Казалось, долгое томительное удушье разрешилось наконец страшными разящими громовыми ударами.

Испуганно притаилась толпа, мрачно безмолвствовали учителя и, кажется, самые громады стен, слышавшие так много, насторожившись вникали последнему приговору.

И он как будто срывал с этих вождей народа одну за другой их пышные торжественные одежды. И они, казавшиеся такими неприступными и важными, делались уродливыми и жалкими в своей отвратительной наготе...

Но он разоблачал, кажется, не только их, но и бога, пред которым они преклонялись. И грозный неприступный бог предков делался маленьким и почти ручным, похожим на одного из бесов, посланных им некогда в свиное стадо... Бог-диавол, бог мелких уступок и сделок, бог постоянной половины, ложь и отец лжи, всегда лгущий им и питающийся их ложью.

И в каждом его слове веяли волны Духа иного Бога, Бога совершенной жертвы и совершенного дара.

"Горе вам, книжники и фарисеи, лицемеры, что затворяете Царство Небесное человекам, ибо сами не входите и хотящим войти не допускаете.

Горе вам, книжники и фарисеи, лицемеры, что поедаете домы вдов и лицемерно долго молитесь: за то примете тем большее осуждение.

Горе вам, книжники и фарисеи, лицемеры, что обходите море и сушу, дабы обратить хотя одного: и когда случается, делаете его сыном геенны, вдвое худшим вас...

Вожди слепые, отцеживающие комара, а верблюда поглощающие.

Горе вам, книжники и фарисеи, лицемеры, что очищаете внешность чаши и блюда, между тем, как внутри они полны хищения и неправды...

Горе вам, книжники и фарисеи, лицемеры, что уподобляетесь окрашенным гробам, которые снаружи кажутся красивыми, а внутри полны костей мертвых и всякой нечистоты...

Дополняйте же меру отцов ваших.

Змии, порождения ехидны, как убежите вы от осуждения в геенну?"

И, вылетая за стены храма, его слова вздымались горящими факелами и падали, рассыпая искры над великим и святым городом, единственным городом во вселенной, где обитает Бог.

"Иерусалим, Иерусалим, избивающий пророков и камнями побивающий посланных к тебе.

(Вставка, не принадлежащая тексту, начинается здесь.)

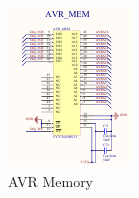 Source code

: \begin{figure}[h]
  \centering
  \includegraphics[width=\textwidth]{fig/pcb/schematics/pcbschematic_avrmem.pdf}
  \caption{AVR Memory}
  \label{fig:schematic-pcb-avrmem}
\end{figure}
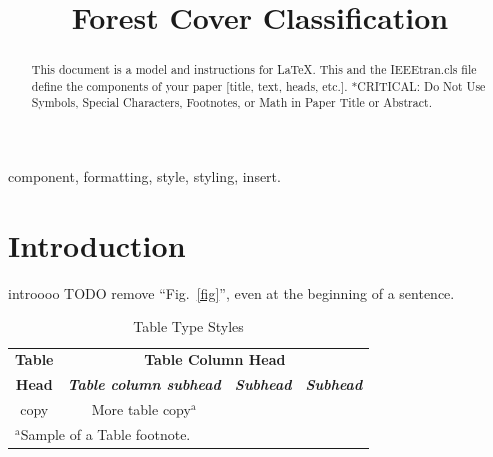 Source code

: \documentclass[conference]{IEEEtran}
\begin{document}
\title{Forest Cover Classification\\

}

\author{
}

\maketitle

\begin{abstract}
This document is a model and instructions for \LaTeX.
This and the IEEEtran.cls file define the components of your paper [title, text, heads, etc.]. *CRITICAL: Do Not Use Symbols, Special Characters, Footnotes, 
or Math in Paper Title or Abstract.
\end{abstract}

\begin{IEEEkeywords}
component, formatting, style, styling, insert.
\end{IEEEkeywords}

\section{Introduction}
introooo TODO remove
``Fig.~\ref{fig}'', even at the beginning of a sentence.

\begin{table}[htbp]
\caption{Table Type Styles}
\begin{center}
\begin{tabular}{|c|c|c|c|}
\hline
\textbf{Table}&\multicolumn{3}{|c|}{\textbf{Table Column Head}} \\
\cline{2-4} 
\textbf{Head} & \textbf{\textit{Table column subhead}}& \textbf{\textit{Subhead}}& \textbf{\textit{Subhead}} \\
\hline
copy& More table copy$^{\mathrm{a}}$& &  \\
\hline
\multicolumn{4}{l}{$^{\mathrm{a}}$Sample of a Table footnote.}
\end{tabular}
\label{tab1}
\end{center}
\end{table}
\end{document}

Сколько раз я хотел собрать детей твоих, как птица собирает птенцов своих под крылья, а вы не восхотели! Се, оставляется дом ваш пуст.

Ибо сказано вам: не увидите меня отныне, доколе не воскликнете: Благословен Грядый во имя Господне!"

Когда он вышел из храма, ученики с ужасом поняли, что никогда он уже не переступит его порога.

А под опустевшими сводами, казалось, еще глухо отдавались и перекликались страшные призывы: "Горе вам, горе..."

Случилось что-то страшное и непонятное.

Ученики были совсем смущены и растеряны.

Учитель ушел из храма.

ЭТО было непостижимо.

Мессия, обличающий врагов... Мессия, ревнующий о доме Божием и изгоняющий торгующих там... все это понятно... но Мессия, оставляющий храм навсегда! Это непостижимо! Это немыслимо!

ЭТО разрушает все пророчества и обетования.

И кто победил - Ушедший или они, оставшиеся?

Ушел ли он, сдав им, как побежденный, цитадель, которую не в силах был удержать, или как Победитель, бросил им то, что ему не нужно и устремился к иным вершинам?

И что оставил себе? Каменистые дороги, поля, усеянные белыми пахучими цветами, горы, где он молился по ночам, прозрачное озеро и еще более прозрачное днем и полное тайны ночью, небо? И где, и какую жертву принесет он теперь?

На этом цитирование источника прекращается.